-- TASK DATA --
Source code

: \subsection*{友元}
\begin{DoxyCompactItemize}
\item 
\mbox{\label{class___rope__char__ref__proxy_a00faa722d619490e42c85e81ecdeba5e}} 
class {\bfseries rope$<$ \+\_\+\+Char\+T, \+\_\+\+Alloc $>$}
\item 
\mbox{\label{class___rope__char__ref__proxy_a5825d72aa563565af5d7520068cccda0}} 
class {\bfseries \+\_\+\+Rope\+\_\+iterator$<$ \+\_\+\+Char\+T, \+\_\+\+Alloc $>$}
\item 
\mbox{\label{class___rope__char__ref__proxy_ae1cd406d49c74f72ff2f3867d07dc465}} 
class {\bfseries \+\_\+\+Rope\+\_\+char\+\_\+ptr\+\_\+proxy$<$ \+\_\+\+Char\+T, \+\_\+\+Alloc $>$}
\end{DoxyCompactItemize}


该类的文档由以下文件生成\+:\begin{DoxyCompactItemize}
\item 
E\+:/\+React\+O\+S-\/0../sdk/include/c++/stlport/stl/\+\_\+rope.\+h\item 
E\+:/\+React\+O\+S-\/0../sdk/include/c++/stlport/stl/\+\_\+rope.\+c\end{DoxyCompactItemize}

-- ASSIGNMENT --
The word "begin" appears in some lines of the listing. Give the number of those lines, and only that.

-- ANSWER TO THE PROBLEM --
2